I lined up the things on my windowsill. The screwdriver, the purple toothbrush. The map.

They were all so specific. So tangible. And I knew it could never be Lisette Chamberlain’s ghost who left them.

Leo.

It had to be.

Even though he hadn’t known Ben.

Leo was the kind of person who did his research. He would have found out about Ben from someone. Maybe his mom had overheard something in the dentist’s office where she worked. My grandma went there for her checkups. My grandma thought Ben was an angel but not in the way I hated. When Ben was alive, she looked right into his eyes and saw him there.

I looked at the things again. Screwdriver, purple toothbrush, map. I thought about how Leo had helped me get a job and how he let us watch Times of Our Seasons at his house every day and how he listened whenever I talked about Ben and my dad but also didn’t expect me to talk about Ben or my dad and how Leo always shared the lollipops from the bank with me. (And now I’d given him one back.) How he’d shown me The Tempest with Lisette Chamberlain as Miranda. How he’d completely understood when I’d cried after I’d seen it.

And a thought came to my mind. Even though I’d only known him for part of a summer.

Leo Bishop might be the best friend I’d ever had.

I decided it was time to do something for him. Something biggish.

What could it be?

I stood at the window, looking through the diamonds into the dark. I thought about the costume shop and bullies and Barnaby Chesterfield and England. About birds and being buried alive. I thought about everything. And then I had an idea.





23.


It took me a few days to sort out my surprise for Leo but I worked it all out at last. After the tour one day, I told him I had somewhere to go.

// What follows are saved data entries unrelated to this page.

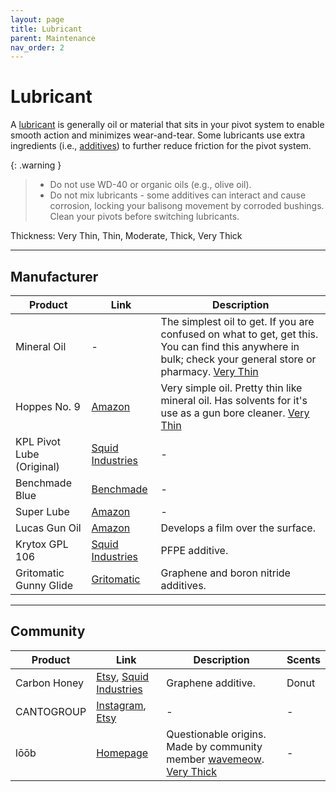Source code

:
 ```yaml
---
layout: page
title: Lubricant
parent: Maintenance
nav_order: 2
---
```


# Lubricant
A <ins>lubricant</ins> is generally oil or material that sits in your pivot system to enable smooth action and minimizes wear-and-tear. Some lubricants use extra ingredients (i.e., <ins>additives</ins>) to further reduce friction for the pivot system.

{: .warning }
> - Do not use WD-40 or organic oils (e.g., olive oil).
> - Do not mix lubricants - some additives can interact and cause corrosion, locking your balisong movement by corroded bushings. Clean your pivots before switching lubricants.

Thickness: Very Thin, Thin, Moderate, Thick, Very Thick

---

## Manufacturer

| Product | Link | Description |
|-|----|-----------|
| Mineral Oil | - | The simplest oil to get. If you are confused on what to get, get this. You can find this anywhere in bulk; check your general store or pharmacy. <ins>Very Thin</ins> |
| Hoppes No. 9 | [Amazon](https://www.amazon.com/Hoppes-No-Lubricating-Oil-Bottle/dp/B000PW64JY/ref=sr_1_2?dchild=1&keywords=Hopps+9+oil&qid=1633654767&sr=8-2) | Very simple oil. Pretty thin like mineral oil. Has solvents for it's use as a gun bore cleaner. <ins>Very Thin</ins> |
| KPL Pivot Lube (Original) | [Squid Industries](https://www.squidindustries.co/products/kpl-knife-lube) | - |
| Benchmade Blue | [Benchmade](https://www.benchmade.com/products/983900f) | - |
| Super Lube | [Amazon](https://www.amazon.com/gp/product/B000UKUHXK/ref=ox_sc_rp_title_rp_5?smid=&psc=1&pf_rd_p=bf2283c9-4698-4113-8444-26b82a8b2c6f&pd_rd_wg=c2L1A&pd_rd_i=B000UKUHXK&pd_rd_w=Fewb2&pd_rd_r=4dd578e3-58f9-4fd9-bdca-a9c4400518a5) | - |
| Lucas Gun Oil  | [Amazon](https://www.amazon.com/Lucas-Oil-10877-Extreme-Duty/dp/B07656VLLG/ref=sr_1_2?keywords=lucas+gun+oil+extreme+duty&qid=1661808600&sprefix=lucas+gun+oil+extreme%2Caps%2C781&sr=8-2) | Develops a film over the surface. |
| Krytox GPL 106 | [Squid Industries](https://www.squidindustries.co/products/krytox-106-lubricating-oil) | PFPE additive. | 
| Gritomatic Gunny Glide | [Gritomatic](https://www.gritomatic.com/products/gunny-glide-graphene-lubricant) | Graphene and boron nitride additives. |

---

## Community

| Product | Link | Description | Scents |
|---|---|---|---|
| Carbon Honey | [Etsy](https://www.etsy.com/uk/shop/CarbonHoneyOil?ref=nla_listing_details), [Squid Industries](https://www.squidindustries.co/products/carbon-honey) | Graphene additive. | Donut |
| CANTOGROUP | [Instagram](https://www.instagram.com/canto.group/?hl=en), [Etsy](https://www.etsy.com/shop/cantogroup?ref=nla_listing_details&dd_referrer=https%3A%2F%2Fwww.etsy.com%2Flisting%2F1778915643%2Fcantogroup-balisong-oil%3Fref%3Dshop_home_active_1%26crt%3D1%26logging_key%3D566ee48f4d719f1a33d2fdfd00c6550592a08353%253A1778915643%26load_webview%3D1%26bid%3D51EWTV4HOG16r-EO38SuxMcTKFCP) | - | - |
| lōōb | [Homepage](https://wavemeow.xyz/loob) | Questionable origins. Made by community member [wavemeow](https://www.instagram.com/kurochow/reels/). <ins>Very Thick</ins> | - |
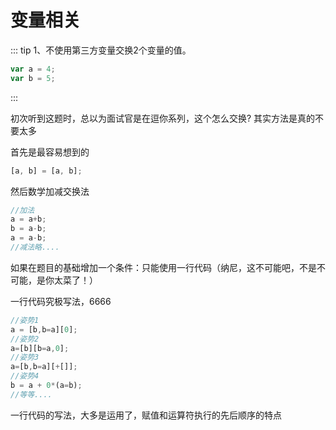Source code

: # 变量相关

::: tip 
1、不使用第三方变量交换2个变量的值。
``` js
var a = 4;
var b = 5;
```
:::

初次听到这题时，总以为面试官是在逗你系列，这个怎么交换?
其实方法是真的不要太多

首先是最容易想到的
``` js
[a, b] = [a, b];
```

然后数学加减交换法
``` js
//加法
a = a+b;
b = a-b;
a = a-b;
//减法略....
```

如果在题目的基础增加一个条件：只能使用一行代码（纳尼，这不可能吧，不是不可能，是你太菜了！）

一行代码究极写法，6666
``` js
//姿势1
a = [b,b=a][0];
//姿势2
a=[b][b=a,0];
//姿势3
a=[b,b=a][+[]];
//姿势4
b = a + 0*(a=b);
//等等....
```
一行代码的写法，大多是运用了，赋值和运算符执行的先后顺序的特点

“I have to run,” I said to Leo. “I can’t walk home with you today.”

“You mean, you’re literally going running?” he asked, because I did have on black shorts. And running shoes.

“Kind of,” I said. “I have to get back fast. But I’ll see you later after my mom leaves. For Times of Our Seasons.”

“Okay,” he said, and I hoped he hadn’t figured out what I was going to do.

I ran all the way over to the Summerlost Festival. It was exhausting. Also sweaty. I’d have to wash my Lisette T-shirt for sure before the next tour. My bag bumped against my side the whole way.